At any rate, the point of these models is usually to remove the biases that judges might have about people of certain backgrounds from sentencing guidelines and produce a score that informs the likelihood of the convict reoffending (I believe), so your proposal isn't how this works in practice. In practice they're trying to avoid exactly these kinds of subjective assessments you proposed and replace them with supposedly objective predictors for the likelihood of the person in question to reoffend. From the article linked from the post: https://www.propublica.org/article/machine-bias-risk-assessm...

> Northpointe’s software is among the most widely used assessment tools in the country. The company does not publicly disclose the calculations used to arrive at defendants’ risk scores, so it is not possible for either defendants or the public to see what might be driving the disparity. (On Sunday, Northpointe gave ProPublica the basics of its future-crime formula — which includes factors such as education levels, and whether a defendant has a job. It did not share the specific calculations, which it said are proprietary.)

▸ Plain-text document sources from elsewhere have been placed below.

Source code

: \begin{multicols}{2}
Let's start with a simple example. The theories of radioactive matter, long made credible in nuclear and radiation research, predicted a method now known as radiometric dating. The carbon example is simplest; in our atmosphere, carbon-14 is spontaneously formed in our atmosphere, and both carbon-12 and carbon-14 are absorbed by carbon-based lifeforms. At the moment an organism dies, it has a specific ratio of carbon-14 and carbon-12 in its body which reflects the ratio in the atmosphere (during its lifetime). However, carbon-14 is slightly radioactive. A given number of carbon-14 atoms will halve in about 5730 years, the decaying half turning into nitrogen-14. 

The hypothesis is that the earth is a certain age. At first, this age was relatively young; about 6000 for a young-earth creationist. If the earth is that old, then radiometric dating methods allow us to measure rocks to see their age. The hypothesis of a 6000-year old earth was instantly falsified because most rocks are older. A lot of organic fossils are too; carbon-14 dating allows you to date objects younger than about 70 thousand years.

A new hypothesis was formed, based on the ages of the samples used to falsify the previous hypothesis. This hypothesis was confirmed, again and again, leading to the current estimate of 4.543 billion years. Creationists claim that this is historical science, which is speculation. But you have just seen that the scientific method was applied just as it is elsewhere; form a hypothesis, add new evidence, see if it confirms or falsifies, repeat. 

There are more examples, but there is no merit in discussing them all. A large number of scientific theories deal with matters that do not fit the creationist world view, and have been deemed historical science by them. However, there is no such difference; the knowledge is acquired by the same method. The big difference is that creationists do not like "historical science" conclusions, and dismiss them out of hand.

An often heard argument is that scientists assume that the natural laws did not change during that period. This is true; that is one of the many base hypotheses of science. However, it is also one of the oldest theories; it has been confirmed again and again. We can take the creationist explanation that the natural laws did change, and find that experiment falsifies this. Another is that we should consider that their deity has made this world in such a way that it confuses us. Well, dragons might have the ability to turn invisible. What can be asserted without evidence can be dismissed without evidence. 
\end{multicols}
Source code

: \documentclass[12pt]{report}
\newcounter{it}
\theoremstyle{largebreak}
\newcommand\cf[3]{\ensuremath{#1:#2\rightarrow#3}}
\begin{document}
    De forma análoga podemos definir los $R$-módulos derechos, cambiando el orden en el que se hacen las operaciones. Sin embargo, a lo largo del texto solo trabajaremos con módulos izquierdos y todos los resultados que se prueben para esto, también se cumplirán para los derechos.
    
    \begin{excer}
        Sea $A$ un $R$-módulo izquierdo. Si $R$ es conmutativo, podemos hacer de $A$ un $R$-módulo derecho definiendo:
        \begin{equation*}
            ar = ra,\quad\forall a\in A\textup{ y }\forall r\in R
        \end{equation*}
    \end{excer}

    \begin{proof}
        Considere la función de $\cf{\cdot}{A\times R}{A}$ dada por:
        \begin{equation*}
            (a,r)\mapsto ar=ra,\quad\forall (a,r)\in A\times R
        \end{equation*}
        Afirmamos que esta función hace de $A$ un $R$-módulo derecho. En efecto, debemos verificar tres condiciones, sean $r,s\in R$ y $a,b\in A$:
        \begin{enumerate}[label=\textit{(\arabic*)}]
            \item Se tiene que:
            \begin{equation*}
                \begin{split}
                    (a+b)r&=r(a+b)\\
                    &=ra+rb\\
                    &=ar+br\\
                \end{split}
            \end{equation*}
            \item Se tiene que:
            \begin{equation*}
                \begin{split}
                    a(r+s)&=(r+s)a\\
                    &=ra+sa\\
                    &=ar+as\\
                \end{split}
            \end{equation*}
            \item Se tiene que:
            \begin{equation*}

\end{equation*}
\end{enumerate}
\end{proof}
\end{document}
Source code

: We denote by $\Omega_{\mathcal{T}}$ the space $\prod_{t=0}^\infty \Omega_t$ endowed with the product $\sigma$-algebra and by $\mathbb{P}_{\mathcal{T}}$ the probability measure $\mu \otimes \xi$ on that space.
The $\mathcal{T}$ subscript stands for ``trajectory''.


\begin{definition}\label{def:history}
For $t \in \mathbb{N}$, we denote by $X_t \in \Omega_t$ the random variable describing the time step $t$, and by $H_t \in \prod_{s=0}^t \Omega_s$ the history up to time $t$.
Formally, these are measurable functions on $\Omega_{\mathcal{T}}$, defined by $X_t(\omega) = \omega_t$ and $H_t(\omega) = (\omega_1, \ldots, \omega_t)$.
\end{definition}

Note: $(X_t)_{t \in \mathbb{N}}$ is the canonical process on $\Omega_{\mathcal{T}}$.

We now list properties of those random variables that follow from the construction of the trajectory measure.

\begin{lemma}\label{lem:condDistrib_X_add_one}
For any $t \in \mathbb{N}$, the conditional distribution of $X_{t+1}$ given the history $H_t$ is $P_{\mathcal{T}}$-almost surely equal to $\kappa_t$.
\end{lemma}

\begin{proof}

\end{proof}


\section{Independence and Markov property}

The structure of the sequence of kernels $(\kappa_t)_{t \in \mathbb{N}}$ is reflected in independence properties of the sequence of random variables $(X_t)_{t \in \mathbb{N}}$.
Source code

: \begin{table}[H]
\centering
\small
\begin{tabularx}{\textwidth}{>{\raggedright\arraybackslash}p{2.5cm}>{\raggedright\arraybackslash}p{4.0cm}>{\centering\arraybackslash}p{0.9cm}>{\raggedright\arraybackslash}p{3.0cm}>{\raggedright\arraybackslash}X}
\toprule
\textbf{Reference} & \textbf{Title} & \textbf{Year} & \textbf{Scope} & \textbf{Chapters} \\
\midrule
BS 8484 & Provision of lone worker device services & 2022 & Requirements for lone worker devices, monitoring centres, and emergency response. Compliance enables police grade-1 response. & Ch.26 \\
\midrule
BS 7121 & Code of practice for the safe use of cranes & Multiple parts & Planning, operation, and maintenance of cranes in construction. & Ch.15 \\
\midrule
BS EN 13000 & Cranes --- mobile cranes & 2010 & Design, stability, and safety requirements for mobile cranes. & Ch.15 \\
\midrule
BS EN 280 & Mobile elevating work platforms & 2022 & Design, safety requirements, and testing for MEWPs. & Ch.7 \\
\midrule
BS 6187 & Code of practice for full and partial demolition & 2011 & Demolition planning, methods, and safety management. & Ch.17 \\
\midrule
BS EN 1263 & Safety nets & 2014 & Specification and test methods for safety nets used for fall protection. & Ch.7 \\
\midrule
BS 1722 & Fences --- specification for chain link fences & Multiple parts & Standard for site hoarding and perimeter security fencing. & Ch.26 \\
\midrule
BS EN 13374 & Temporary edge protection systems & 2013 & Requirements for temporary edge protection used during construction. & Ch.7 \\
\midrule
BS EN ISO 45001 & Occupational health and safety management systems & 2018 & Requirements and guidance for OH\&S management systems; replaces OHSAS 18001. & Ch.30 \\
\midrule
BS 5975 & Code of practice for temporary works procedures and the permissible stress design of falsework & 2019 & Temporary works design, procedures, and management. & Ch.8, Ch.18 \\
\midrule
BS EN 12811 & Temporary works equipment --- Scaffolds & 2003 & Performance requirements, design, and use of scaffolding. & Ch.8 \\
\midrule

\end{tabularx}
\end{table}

> Northpointe’s core product is a set of scores derived from 137 questions that are either answered by defendants or pulled from criminal records. Race is not one of the questions. The survey asks defendants such things as: “Was one of your parents ever sent to jail or prison?” “How many of your friends/acquaintances are taking drugs illegally?” and “How often did you get in fights while at school?” The questionnaire also asks people to agree or disagree with statements such as “A hungry person has a right to steal” and “If people make me angry or lose my temper, I can be dangerous.”

Given that independent research seems to confirm that the company's model seems to favour higher sentences for people of colour, it's pretty clear from that description where biases could sneak in to the model, I hope?

The "Machine Bias" report that ProPublica published about the Northpointe software (and that is cited in OP) has been shown to be wrong.

Source: Flores, Bechtel, Lowencamp; Federal Probation Journal, September 2016, "False Positives, False Negatives, and False Analyses: A Rejoinder to “Machine Bias: There’s Software Used Across the Country to Predict Future Criminals. And it’s Biased Against Blacks.”", URL http://www.uscourts.gov/statistics-reports/publications/fede...

In fact the ProPublica analysis was so poorly done that the authors of the above study wrote in the conclusion:

> "It is noteworthy that the ProPublica code of ethics advises investigative journalists that "when in doubt, ask" numerous times. We feel that Larson et al.'s (2016) omissions and mistakes could have been avoided had they just asked. Perhaps they might have even asked...a criminologist? We certainly respect the mission of ProPublica, which is to "practice and promote investigative journalism in the public interest." However, we also feel that the journalists at ProPublica strayed from their own code of ethics in that they did not present the facts accurately, their presentation of the existing literature was incomplete, and they failed to "ask." While we aren’t inferring that they had an agenda in writing their story, we believe that they are better equipped to report the research news, rather than attempt to make the research news."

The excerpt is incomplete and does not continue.